News Feature | May 16, 2014

How Small Food Producers Can Sharpen Their Competitive Edge

By Isaac Fletcher, contributing writer, Food Online

Food Manufacturing Competitive Edge

Small food producers oftentimes already have an advantage in local markets, but there is always room for improvement

With growing concerns regarding where food comes from and how it is produced, many consumers are turning to locally made food products and those made by smaller producers. For many, there is a perception that smaller, local producers are more trustworthy and more likely to offer higher-quality foods. Growing demand for local products is a great start for these producers, but there are some other important considerations that can give smaller players a competitive advantage in the marketplace.

Offer Something Different

It is no secret that product differentiation is one of the best ways to set a product apart from the others. Consumers are always on the lookout for new products to excite and engage them. If small producers emulate what others are doing — whether it be big brands or other local producers — there is not much motivation for consumers to switch brands. In many cases, without an extra element to attract and entice customers, the average shopper is more likely to go with whatever product has the lower price tag. Large manufacturers will almost always have an advantage in this area thanks to economies of scale and wider access to inputs.

Quality Often Trumps Price

Keeping in mind what was stated in the previous paragraph, small producers will most often not be able to contend with big producers when it comes to price competition. In the absence of being able to offer a lower price, small producers can find a competitive edge by offering a product that is of superior quality. Many consumers are driven more by quality than by price, and when a product is produced locally, it is already more appealing. The appeal of high-quality ingredients, better taste or texture, and superior nutritional value is often great enough to attract customers regardless of a higher price tag.

Don’t Forget About Branding

When consumers know and trust a brand, there is a greater likelihood of them buying that brand’s products. The strongest brands often tell a story that better engages customers and establishes brand loyalty. Many producers have great stories to tell that would create a connection with potential customers, and this is especially true of smaller producers. Without working on their brand, producers will have a difficult time reaching customers and getting their products stocked in major stores.

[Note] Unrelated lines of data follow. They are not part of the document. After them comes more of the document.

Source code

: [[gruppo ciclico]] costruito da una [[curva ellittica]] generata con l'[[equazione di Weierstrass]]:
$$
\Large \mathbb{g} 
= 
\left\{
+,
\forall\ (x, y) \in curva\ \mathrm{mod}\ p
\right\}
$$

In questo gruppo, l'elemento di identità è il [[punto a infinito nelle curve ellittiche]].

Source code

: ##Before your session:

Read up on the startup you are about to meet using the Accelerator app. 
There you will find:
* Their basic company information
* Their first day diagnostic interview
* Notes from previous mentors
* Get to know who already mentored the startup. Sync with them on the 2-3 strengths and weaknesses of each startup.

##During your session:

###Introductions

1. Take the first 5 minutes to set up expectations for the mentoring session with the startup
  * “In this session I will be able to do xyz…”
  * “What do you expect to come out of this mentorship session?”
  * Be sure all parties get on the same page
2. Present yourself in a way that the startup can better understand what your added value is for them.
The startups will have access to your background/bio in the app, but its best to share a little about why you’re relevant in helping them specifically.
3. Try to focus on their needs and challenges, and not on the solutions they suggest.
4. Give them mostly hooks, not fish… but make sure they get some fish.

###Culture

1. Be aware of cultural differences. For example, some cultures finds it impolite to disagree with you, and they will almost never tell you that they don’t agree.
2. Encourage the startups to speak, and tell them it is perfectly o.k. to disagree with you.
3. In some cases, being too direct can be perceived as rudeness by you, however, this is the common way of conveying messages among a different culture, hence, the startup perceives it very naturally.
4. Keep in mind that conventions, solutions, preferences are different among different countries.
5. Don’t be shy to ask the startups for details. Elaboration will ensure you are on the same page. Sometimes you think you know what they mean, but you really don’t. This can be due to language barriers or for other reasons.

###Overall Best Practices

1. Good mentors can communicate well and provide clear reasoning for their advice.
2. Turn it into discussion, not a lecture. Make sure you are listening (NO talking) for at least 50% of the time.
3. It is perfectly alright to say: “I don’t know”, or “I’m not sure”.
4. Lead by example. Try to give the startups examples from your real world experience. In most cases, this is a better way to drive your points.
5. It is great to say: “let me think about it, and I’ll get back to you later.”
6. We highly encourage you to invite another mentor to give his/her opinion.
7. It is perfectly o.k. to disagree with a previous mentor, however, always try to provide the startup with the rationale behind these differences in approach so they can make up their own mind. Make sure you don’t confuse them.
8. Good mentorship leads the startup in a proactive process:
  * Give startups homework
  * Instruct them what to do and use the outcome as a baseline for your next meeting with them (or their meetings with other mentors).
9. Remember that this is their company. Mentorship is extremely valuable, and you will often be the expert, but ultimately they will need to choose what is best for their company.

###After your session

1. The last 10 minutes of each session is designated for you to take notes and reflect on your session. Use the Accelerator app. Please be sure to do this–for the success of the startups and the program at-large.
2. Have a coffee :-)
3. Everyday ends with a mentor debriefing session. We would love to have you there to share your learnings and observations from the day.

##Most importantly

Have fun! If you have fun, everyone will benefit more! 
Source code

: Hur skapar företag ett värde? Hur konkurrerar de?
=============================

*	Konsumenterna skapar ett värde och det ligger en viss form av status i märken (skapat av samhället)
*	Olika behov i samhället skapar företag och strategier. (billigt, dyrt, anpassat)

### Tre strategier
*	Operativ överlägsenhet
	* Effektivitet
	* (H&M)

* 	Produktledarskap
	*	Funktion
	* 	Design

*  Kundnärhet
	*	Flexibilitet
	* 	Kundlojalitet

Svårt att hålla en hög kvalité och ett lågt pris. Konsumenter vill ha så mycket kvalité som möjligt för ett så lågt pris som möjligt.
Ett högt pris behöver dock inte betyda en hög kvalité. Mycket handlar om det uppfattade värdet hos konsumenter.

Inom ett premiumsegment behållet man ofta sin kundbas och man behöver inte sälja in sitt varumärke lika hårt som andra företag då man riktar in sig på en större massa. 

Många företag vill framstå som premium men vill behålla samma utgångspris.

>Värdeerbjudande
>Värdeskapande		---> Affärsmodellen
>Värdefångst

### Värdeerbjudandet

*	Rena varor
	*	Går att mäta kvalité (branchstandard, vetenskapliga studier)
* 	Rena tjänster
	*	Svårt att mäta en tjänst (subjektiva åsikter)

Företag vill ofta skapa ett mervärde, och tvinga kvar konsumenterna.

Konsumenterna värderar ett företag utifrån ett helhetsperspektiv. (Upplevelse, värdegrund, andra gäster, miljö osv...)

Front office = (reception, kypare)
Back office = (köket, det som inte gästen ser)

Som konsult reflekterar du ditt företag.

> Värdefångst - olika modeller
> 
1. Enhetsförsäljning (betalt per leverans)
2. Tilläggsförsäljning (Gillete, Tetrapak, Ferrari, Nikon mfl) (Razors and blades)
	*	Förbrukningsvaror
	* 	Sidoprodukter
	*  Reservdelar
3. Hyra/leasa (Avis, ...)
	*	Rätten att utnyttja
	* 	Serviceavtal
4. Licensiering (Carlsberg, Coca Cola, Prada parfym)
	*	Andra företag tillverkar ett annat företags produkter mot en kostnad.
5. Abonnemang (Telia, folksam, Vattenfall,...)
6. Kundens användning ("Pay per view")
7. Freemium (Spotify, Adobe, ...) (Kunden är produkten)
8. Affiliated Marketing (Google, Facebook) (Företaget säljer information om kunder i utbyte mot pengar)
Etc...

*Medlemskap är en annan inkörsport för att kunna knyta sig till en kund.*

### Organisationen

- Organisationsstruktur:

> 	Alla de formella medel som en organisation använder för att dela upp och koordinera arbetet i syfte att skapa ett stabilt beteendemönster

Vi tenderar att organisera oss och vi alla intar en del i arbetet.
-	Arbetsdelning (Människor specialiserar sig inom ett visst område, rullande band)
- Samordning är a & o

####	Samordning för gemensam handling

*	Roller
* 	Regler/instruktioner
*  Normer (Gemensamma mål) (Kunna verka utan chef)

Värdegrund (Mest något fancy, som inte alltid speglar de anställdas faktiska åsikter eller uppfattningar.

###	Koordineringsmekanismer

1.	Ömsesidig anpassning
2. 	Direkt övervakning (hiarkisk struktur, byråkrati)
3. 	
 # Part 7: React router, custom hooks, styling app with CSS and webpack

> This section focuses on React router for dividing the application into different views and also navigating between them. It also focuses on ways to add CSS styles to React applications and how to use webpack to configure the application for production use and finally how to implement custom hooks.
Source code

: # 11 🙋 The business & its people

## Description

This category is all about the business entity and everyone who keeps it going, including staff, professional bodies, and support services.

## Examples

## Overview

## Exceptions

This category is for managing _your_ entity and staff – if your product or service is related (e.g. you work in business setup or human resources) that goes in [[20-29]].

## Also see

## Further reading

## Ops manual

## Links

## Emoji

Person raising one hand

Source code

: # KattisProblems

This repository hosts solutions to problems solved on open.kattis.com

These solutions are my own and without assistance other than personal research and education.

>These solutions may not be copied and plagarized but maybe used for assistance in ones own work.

Effective branding can also mean having the ability to set a higher price, as customers know what to expect in terms of quality.

Invest In Packaging

Packaging is like a product’s handshake, it acts a sort of introduction and is the first impression a consumer will get about what’s inside. Packaging design decisions should be made very carefully, as the type of packaging, graphics, wording, etc. can be the difference between a customer stopping in an aisle or continuing on their way. Small producers will do well to invest in research, development, and design for the packaging of their products. Additionally, packaging and branding go hand in hand, and the right packaging can help a producer tell its story.

Adapt To Change

It is easy to continue on a set course, especially when that course has resulted in positive results. However, for producers, both small and large, to stay relevant, they need to be aware of ever changing consumer tastes and preferences. When a producer is too slow to adapt to a new trend, it may lose existing customers to its competitors and will be less likely to attract new customers. Of course, there is a fine line, as loyalty is built upon customers knowing what to expect, so producers need to adapt to change in a way that doesn’t alienate existing customers.